Dans cette belle exposition, il y autant d’artistes que de regards posés sur un sujet désormais classique, la ruine. Réunis à l’abbaye de Jumièges jusqu’au 21 mai, les neuf photographes, Louise Brunnodottir, Thomas Cartron, Alexandra Fleurantin, Perrine Fliecx, Coline Jourdan, Marie-Hélène Labat, Nikodio, Julie Pradier et Anya Tikhomirova, abordent ce motif à travers des préoccupations davantage intimes qu’esthétiques. La ruine questionne non seulement la marche du temps, la mémoire, la trace mais surtout l’action humaine sur son environnement. Dans Ruines – variation photographiques, chaque photographie témoigne d’une part de trouble et de tourment de ces artistes normands.

Coline Jourdan a poursuivi son travail sur les pollutions industrielles. Cette fois, elle s’est intéressée à l’ancienne mine d’or et d’arsenic de Salsigne, située tout près de Carcassonne. Dans une approche plus documentaire, elle donne à voir un paysage très bucolique qui enferme une importante quantité de métaux lourds. Le beau devient dangereux et place dans une situation instable entre une fascination et une répulsion.

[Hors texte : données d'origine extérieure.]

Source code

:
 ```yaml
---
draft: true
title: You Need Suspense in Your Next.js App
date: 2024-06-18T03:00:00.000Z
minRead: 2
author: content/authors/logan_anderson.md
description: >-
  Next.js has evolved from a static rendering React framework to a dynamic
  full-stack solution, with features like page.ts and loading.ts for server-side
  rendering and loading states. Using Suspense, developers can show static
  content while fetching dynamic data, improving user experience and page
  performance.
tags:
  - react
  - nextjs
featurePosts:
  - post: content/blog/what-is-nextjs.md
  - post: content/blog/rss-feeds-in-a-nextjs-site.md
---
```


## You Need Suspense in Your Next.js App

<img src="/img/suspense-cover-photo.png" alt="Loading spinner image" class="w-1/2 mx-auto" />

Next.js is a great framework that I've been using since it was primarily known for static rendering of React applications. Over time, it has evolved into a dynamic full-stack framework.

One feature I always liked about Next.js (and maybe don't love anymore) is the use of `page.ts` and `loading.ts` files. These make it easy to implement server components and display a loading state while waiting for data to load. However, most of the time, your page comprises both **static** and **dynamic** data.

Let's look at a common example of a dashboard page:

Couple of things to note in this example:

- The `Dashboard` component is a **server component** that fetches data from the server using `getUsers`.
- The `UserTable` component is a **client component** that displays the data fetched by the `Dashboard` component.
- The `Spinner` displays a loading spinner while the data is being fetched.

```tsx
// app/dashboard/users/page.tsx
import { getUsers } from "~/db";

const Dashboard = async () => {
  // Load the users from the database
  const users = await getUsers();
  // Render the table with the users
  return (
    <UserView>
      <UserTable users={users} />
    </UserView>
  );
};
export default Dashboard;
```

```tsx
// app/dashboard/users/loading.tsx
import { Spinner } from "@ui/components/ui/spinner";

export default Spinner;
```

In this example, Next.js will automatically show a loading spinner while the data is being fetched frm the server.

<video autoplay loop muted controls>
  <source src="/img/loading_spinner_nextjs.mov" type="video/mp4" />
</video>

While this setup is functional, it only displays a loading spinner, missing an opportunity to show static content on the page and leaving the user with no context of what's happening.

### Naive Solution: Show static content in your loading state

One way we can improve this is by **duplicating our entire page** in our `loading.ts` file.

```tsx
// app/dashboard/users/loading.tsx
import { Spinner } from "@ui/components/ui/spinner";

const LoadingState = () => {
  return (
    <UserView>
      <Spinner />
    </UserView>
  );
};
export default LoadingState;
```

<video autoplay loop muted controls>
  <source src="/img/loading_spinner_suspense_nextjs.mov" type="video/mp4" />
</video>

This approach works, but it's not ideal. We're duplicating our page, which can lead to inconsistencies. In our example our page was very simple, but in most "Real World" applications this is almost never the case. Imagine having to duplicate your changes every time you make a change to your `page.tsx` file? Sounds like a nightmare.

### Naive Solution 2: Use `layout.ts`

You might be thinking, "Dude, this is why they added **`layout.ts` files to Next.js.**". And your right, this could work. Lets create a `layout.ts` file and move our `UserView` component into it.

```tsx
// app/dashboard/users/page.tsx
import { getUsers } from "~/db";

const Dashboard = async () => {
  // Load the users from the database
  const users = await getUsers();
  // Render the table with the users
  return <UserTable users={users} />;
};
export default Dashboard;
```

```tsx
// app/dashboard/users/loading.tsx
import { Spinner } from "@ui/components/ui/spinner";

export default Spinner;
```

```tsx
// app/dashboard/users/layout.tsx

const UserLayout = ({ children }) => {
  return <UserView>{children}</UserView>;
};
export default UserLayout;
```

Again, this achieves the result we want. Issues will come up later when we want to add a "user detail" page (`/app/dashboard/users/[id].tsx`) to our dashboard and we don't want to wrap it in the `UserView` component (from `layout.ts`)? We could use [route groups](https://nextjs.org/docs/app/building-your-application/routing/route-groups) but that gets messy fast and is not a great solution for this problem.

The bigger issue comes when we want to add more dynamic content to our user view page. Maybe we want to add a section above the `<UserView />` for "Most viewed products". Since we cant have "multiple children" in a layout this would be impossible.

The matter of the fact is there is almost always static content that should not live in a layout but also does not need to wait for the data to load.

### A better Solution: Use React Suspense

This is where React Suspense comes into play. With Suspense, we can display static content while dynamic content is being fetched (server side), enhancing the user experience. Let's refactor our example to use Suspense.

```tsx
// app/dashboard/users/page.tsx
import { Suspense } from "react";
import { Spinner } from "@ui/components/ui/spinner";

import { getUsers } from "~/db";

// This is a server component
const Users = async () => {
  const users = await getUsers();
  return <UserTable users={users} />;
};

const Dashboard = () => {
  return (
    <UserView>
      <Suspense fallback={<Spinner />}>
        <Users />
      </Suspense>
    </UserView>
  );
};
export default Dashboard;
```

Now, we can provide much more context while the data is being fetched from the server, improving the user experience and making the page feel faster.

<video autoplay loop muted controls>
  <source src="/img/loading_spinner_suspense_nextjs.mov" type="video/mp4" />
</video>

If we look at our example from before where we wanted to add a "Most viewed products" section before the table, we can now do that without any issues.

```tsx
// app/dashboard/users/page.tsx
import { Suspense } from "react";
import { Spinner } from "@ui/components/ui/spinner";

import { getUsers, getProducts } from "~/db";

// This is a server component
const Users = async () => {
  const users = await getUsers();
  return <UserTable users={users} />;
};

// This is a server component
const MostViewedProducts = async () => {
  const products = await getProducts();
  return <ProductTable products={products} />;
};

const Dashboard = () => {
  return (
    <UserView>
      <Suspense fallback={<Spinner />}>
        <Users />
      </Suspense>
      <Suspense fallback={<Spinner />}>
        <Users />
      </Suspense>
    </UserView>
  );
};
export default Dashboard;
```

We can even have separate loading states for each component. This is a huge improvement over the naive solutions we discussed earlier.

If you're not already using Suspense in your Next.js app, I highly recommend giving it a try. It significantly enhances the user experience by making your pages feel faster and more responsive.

Un passé industriel surgit également dans le travail d’Alexandra Fleurantin. Elle a cherché des traces en Suisse normande où se trouvaient les usines textiles et d’amiante et où la nature a repris sa place. Elle relate le passé de la Vallée de la mort à travers une installation composée de photographies, d’images d’archives, d’objets et de témoignages. 

« Death Valley » d’Alexandra Fleurantin

Marie-Hélène Labat aime raconter des vies. Elle a suivi plusieurs programmes de rénovations urbaines et photographié les habitants dans leurs appartements juste avant leur départ. Il reste là une valise, ailleurs, un meuble démonté ou un four, plus loin, un lé de papier peint. C’est leur regard triste, interrogateur et des souvenirs qu’elle a captés et qui se mélangent dans une superposition d’images troublantes. 

Des souvenirs, il y en a aussi dans le travail de Nikodio. L’artiste, membre du HSH Crew qui travaille l’image dessinée et animée, expose des photographies retrouvées après l’incendie de sa maison. Celles-ci deviennent des tableaux abstraits. Louise Brunnodottir se concentre sur des paysages fragmentés reproduits sur des pierres. Perrine Fliecx se définit comme « une chasseuse d’images ». Son intérêt pour le street art l’a amené à porter une attention sur les friches. Elle photographie des lieux délaissés, toujours magnifiques qui gardent des traces d’une vie. Il y a une douce mélancolie dans ces tableaux.

« Ruins » de Thomas Cartron

Dans cette série, Ruins, Thomas Cartron donne une lecture des Métamorphoses d’Ovide tout en interrogent les regards de plusieurs personnages, comme la Femme de Loth, Narcisse, Actéon… Il les ancre tous dans des enjeux de société, comme le rapport à l’image. L’artiste continue d’expérimenter son médium et d’explorer les techniques. Le rendu est empreint de mystère.

Julie Pradier emmène à Brighton, sur les ruines d’une jetée qui a été brûlée. Il en reste d’énormes squelettes inquiétants flottant sur l’eau. Anya Tikhomirova revient sur la destruction des paysages, l’extinction des espèces vivantes et l’invasion des déchets plastiques. Elle a récolté divers emballages du quotidien qu’elle a transformés en sculptures, mis en scène et photographiés. Ses natures mortes deviennent des critiques du monde contemporain.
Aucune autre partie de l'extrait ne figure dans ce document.